Machine diagnostics that consider both process and condition monitoring data yield superior results.
The past 20 years have seen continuous progress in the technological means available for monitoring the condition of Rotating Equipment. For years, machine protection relied almost exclusively on indirect state, or condition, variables such as vibration. Yet, more recent systems have been taking account of direct mechanical state variables such as piston rod position or thermodynamic variables like pressure volume (p-V) curves for e.g. reciprocating compressors. This is no longer being done exclusively for the purposes of machine protection, but in order to gain the most comprehensive information on the condition of a machine and its components.

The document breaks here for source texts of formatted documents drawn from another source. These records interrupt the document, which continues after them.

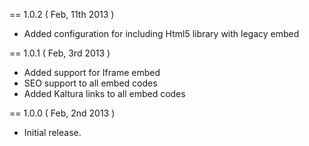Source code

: == 1.0.2 ( Feb, 11th 2013 )
 - Added configuration for including Html5 library with legacy embed

== 1.0.1 ( Feb, 3rd 2013 )
 - Added support for Iframe embed
 - SEO support to all embed codes
 - Added Kaltura links to all embed codes

== 1.0.0 ( Feb, 2nd 2013 )
 - Initial release.
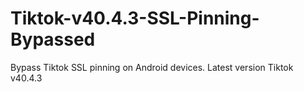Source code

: # Tiktok-v40.4.3-SSL-Pinning-Bypassed
Bypass Tiktok SSL pinning on Android devices. Latest version Tiktok v40.4.3
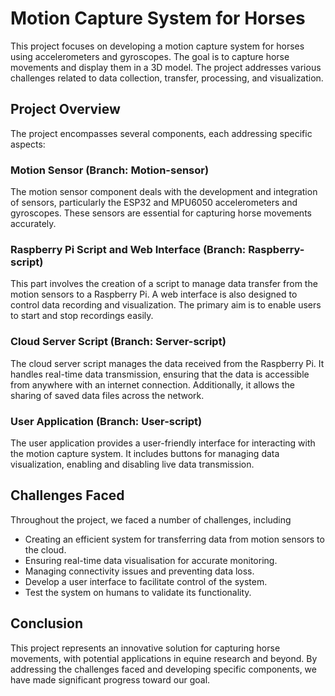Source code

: # Motion Capture System for Horses

This project focuses on developing a motion capture system for horses using accelerometers and gyroscopes. The goal is to capture horse movements and display them in a 3D model. The project addresses various challenges related to data collection, transfer, processing, and visualization.

## Project Overview

The project encompasses several components, each addressing specific aspects:

### Motion Sensor (Branch: Motion-sensor)

The motion sensor component deals with the development and integration of sensors, particularly the ESP32 and MPU6050 accelerometers and gyroscopes. These sensors are essential for capturing horse movements accurately.

### Raspberry Pi Script and Web Interface (Branch: Raspberry-script)

This part involves the creation of a script to manage data transfer from the motion sensors to a Raspberry Pi. A web interface is also designed to control data recording and visualization. The primary aim is to enable users to start and stop recordings easily.

### Cloud Server Script (Branch: Server-script)

The cloud server script manages the data received from the Raspberry Pi. It handles real-time data transmission, ensuring that the data is accessible from anywhere with an internet connection. Additionally, it allows the sharing of saved data files across the network.

### User Application (Branch: User-script)

The user application provides a user-friendly interface for interacting with the motion capture system. It includes buttons for managing data visualization, enabling and disabling live data transmission.

## Challenges Faced

Throughout the project, we faced a number of challenges, including

- Creating an efficient system for transferring data from motion sensors to the cloud.
- Ensuring real-time data visualisation for accurate monitoring.
- Managing connectivity issues and preventing data loss.
- Develop a user interface to facilitate control of the system.
- Test the system on humans to validate its functionality.

## Conclusion

This project represents an innovative solution for capturing horse movements, with potential applications in equine research and beyond. By addressing the challenges faced and developing specific components, we have made significant progress toward our goal.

Many machine operators are unsatisfied with basic protection mechanisms
Traditionally, the role of machine protection is to prevent damage to components that occur between scheduled maintenance inspections from causing catastrophic damage to a machine. Maintenance personnel will shut down a machine and disassemble it to get a comprehensive idea of the state of its components. In such cases, machine protection parameters are usually only determined based on a single threshold value, so that the only available information is either the ‘OK’ or the ‘Alarm’ status. The operator often lacks any information whatsoever on how the parameter used for machine protection purposes is trending. For example, he or she may not know whether the machine is operating at levels close to or well below an alarm threshold. Yet many machine operators are now unsatisfied with these kinds of basic safety mechanisms, where only a single variable (for example, frame vibration) is analyzed. At the very least, machine protection parameters in the 21st century should be recorded in such a way that their evolution overtime (trending) is discernable. To be able to derive added value from ongoing analysis, a measured variable’s curve has to be evaluated, and machines usually have to be equipped with a finer net of sensors to obtain information on the condition of as many components as feasible.
Various parameters are monitored to obtain the greatest degree of certainty
Ideally, the state of any component can be judged based on a single parameter. The state of a bearing, for example, could be determined solely and unequivocally based on its temperature. However, this is impossible to do in many cases, so instead various parameters are monitored to obtain the greatest degree of certainty on a machine’s state. The more complex a machine, and the more components need monitoring, the more parameters are drawn into the picture.